**** Working data ****

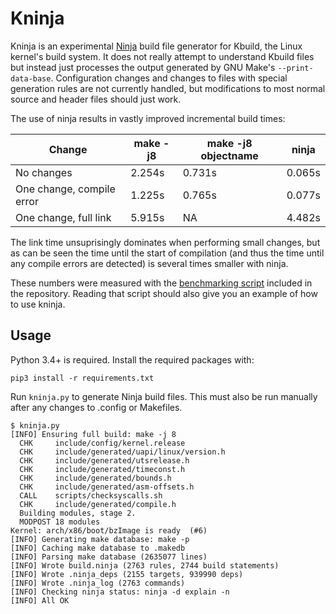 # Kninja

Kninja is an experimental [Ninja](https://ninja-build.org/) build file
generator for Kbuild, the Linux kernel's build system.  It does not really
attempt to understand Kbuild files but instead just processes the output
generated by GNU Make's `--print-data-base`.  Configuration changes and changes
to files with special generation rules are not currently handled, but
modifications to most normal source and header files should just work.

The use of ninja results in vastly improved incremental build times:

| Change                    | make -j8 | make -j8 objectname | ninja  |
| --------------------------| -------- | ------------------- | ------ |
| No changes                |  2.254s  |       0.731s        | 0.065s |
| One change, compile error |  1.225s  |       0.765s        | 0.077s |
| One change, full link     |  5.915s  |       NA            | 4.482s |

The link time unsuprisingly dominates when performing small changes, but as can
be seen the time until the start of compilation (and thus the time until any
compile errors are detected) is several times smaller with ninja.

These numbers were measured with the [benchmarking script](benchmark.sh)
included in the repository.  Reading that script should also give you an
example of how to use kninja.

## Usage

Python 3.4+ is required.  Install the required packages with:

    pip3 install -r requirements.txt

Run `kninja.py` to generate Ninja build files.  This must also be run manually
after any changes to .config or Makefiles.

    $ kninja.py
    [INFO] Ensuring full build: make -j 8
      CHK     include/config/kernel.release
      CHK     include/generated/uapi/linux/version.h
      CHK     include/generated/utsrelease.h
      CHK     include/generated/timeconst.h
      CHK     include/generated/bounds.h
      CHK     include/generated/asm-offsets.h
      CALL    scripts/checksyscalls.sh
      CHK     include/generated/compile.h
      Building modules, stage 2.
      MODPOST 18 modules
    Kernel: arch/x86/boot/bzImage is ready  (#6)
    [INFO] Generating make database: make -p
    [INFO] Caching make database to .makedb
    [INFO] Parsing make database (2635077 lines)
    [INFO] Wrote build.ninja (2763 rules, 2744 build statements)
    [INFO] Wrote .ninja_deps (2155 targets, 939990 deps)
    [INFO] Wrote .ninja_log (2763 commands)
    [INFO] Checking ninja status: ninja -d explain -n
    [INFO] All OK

****

*Your assignment*: Every record must be transcribed faithfully, with no picture carried over.

*Answer box*:
 # Kninja

Kninja is an experimental [Ninja](https://ninja-build.org/) build file
generator for Kbuild, the Linux kernel's build system.  It does not really
attempt to understand Kbuild files but instead just processes the output
generated by GNU Make's `--print-data-base`.  Configuration changes and changes
to files with special generation rules are not currently handled, but
modifications to most normal source and header files should just work.

The use of ninja results in vastly improved incremental build times:

| Change                    | make -j8 | make -j8 objectname | ninja  |
| --------------------------| -------- | ------------------- | ------ |
| No changes                |  2.254s  |       0.731s        | 0.065s |
| One change, compile error |  1.225s  |       0.765s        | 0.077s |
| One change, full link     |  5.915s  |       NA            | 4.482s |

The link time unsuprisingly dominates when performing small changes, but as can
be seen the time until the start of compilation (and thus the time until any
compile errors are detected) is several times smaller with ninja.

These numbers were measured with the [benchmarking script](benchmark.sh)
included in the repository.  Reading that script should also give you an
example of how to use kninja.

## Usage

Python 3.4+ is required.  Install the required packages with:

    pip3 install -r requirements.txt

Run `kninja.py` to generate Ninja build files.  This must also be run manually
after any changes to .config or Makefiles.

    $ kninja.py
    [INFO] Ensuring full build: make -j 8
      CHK     include/config/kernel.release
      CHK     include/generated/uapi/linux/version.h
      CHK     include/generated/utsrelease.h
      CHK     include/generated/timeconst.h
      CHK     include/generated/bounds.h
      CHK     include/generated/asm-offsets.h
      CALL    scripts/checksyscalls.sh
      CHK     include/generated/compile.h
      Building modules, stage 2.
      MODPOST 18 modules
    Kernel: arch/x86/boot/bzImage is ready  (#6)
    [INFO] Generating make database: make -p
    [INFO] Caching make database to .makedb
    [INFO] Parsing make database (2635077 lines)
    [INFO] Wrote build.ninja (2763 rules, 2744 build statements)
    [INFO] Wrote .ninja_deps (2155 targets, 939990 deps)
    [INFO] Wrote .ninja_log (2763 commands)
    [INFO] Checking ninja status: ninja -d explain -n
    [INFO] All OK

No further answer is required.